New Mexico lawmakers are debating a bill that would curtail expulsions and out-of-school suspensions for the state’s youngest students.
National studies show that children in child care and preschool programs are at least three times more likely than older children to be expelled. The bill would bar out-of-school suspensions for children younger than 8 years old, except in cases where the child threatened, attempted or caused bodily injury to another individual that was not in self-defense. And none of those suspensions would be allowed to exceed three days. It would bar expulsions except for instances where a child carried a deadly weapon to school. It would also require detailed discipline data reporting that could help identify racial and other disparities in how these students are punished.
“We’ll have data that can explain what’s happening, but also the impacts to the young child,” said the legislation’s sponsor, Sen. Harold Pope, D-Albuquerque, adding that Senate Bill 283 would help spot children who are “falling through the cracks or being harmed.”
The proposed law would apply to all public schools and licensed childcare facilities that receive funding from the state, although children whose parents pay the full cost of childcare would not be covered, according to an analysis by the Legislative Education Study Committee.

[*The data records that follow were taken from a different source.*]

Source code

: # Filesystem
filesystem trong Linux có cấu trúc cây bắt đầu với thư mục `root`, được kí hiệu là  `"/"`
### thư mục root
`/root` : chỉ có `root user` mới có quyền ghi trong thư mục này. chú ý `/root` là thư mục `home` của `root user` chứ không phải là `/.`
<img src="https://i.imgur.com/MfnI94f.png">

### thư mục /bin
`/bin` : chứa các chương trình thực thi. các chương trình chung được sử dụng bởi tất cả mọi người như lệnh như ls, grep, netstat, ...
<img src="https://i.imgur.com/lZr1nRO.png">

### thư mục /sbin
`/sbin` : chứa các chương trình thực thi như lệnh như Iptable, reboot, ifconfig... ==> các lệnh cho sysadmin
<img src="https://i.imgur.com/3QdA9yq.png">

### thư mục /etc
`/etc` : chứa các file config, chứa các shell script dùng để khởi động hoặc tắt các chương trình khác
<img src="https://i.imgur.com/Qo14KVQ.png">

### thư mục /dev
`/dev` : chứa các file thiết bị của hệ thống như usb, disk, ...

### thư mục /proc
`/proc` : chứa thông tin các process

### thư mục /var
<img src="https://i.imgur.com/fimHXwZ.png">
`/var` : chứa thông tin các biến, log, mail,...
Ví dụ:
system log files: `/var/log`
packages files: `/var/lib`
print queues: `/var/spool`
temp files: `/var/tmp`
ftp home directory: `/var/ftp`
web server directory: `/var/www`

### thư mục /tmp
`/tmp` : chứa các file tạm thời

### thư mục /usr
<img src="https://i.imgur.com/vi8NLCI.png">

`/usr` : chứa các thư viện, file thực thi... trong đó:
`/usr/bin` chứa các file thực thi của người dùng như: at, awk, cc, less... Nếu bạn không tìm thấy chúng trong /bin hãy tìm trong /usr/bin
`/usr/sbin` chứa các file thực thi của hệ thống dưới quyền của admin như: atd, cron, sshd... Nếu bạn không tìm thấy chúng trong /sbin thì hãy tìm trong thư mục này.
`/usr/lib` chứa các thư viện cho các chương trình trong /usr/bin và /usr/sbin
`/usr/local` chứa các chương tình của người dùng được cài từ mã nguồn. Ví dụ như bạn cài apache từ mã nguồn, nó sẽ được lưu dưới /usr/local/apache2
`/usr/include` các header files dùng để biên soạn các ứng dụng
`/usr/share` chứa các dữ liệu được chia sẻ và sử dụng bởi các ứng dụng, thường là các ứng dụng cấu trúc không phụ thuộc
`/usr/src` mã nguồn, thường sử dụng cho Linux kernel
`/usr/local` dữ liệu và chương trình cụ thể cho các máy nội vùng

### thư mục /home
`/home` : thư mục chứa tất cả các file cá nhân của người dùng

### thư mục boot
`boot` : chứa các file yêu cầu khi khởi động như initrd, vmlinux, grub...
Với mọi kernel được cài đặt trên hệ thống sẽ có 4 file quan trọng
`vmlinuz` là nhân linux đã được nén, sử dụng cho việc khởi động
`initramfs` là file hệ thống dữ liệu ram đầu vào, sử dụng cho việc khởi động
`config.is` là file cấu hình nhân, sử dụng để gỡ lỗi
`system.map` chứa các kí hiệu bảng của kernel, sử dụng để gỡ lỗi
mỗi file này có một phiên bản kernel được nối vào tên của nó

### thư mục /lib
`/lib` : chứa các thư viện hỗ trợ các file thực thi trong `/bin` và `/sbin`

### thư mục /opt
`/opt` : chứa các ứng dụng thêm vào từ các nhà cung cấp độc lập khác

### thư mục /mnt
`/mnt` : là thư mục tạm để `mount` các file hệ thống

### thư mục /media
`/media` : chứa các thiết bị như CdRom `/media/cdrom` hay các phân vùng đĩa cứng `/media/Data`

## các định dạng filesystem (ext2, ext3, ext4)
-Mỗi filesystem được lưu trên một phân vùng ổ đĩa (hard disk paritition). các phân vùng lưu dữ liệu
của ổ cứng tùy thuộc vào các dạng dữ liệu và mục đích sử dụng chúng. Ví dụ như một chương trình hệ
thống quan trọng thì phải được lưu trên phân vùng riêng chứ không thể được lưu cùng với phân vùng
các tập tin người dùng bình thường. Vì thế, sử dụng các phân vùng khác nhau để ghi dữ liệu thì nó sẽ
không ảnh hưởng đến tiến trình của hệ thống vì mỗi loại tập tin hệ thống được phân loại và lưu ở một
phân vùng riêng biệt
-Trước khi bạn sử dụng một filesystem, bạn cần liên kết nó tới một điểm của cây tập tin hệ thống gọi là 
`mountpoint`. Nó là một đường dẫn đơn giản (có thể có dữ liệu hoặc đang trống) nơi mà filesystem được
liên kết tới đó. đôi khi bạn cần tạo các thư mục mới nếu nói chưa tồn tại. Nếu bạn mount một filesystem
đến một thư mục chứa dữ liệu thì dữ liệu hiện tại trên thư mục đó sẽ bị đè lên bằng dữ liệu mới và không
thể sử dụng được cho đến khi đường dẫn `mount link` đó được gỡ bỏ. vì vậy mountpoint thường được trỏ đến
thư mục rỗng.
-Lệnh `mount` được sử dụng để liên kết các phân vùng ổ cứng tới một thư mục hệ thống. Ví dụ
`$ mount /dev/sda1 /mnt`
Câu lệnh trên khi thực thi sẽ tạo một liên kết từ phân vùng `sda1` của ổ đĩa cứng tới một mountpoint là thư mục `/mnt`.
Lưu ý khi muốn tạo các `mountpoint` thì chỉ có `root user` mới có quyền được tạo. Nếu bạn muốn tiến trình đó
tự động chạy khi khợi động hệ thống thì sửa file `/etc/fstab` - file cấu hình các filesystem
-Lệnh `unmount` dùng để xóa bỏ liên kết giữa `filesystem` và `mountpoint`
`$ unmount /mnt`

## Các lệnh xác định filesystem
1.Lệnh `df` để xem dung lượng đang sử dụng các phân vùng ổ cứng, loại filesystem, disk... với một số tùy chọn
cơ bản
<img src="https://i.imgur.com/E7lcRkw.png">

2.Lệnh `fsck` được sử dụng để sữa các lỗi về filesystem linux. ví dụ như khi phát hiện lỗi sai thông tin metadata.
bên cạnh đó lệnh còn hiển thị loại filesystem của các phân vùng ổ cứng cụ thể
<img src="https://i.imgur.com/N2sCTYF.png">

The legislation is supported by the state Public Education Department and Early Childhood Education and Care Department, as well as a dozen children’s advocacy organizations and the American Federation of Teachers. And the U.S. Departments of Health and Human Services and Education has issued a policy advisory urging states to “severely limit” expulsions and suspensions in early education settings. But the bill is facing pushback from New Mexico’s public school districts and some in the child care industry.
More than 900 children in kindergarten through second grade were suspended across New Mexico last school year, Early Childhood Education Cabinet Secretary Elizabeth Groginsky told the Senate Education Committee at a Feb. 13 hearing.
Federally funded Head Start programs, which enrolled almost 9,000 children last year, already prohibit suspensions and expulsions. But last school year, a little more than 32,000 children were enrolled in other pre-K programs or in childcare facilities funded by the state.
Data isn’t available for how many children enrolled in those childcare facilities have been suspended or expelled over the past decade. The proposed law would require that data be reported.
School districts are required to report discipline data for students in kindergarten through second grade. New Mexico In Depth obtained that data from the New Mexico Public Education Department (PED) for a story about school discipline published in December.
An analysis of that data showed that statewide, these children were suspended from school more than 7,400 times and expelled at least 17 times between the 2010-11 and 2020-21 school years. Of those suspensions, 5,481 involved violence, threats or weapons possession, but the data does not reveal how many of those incidents involved attempts to harm another student.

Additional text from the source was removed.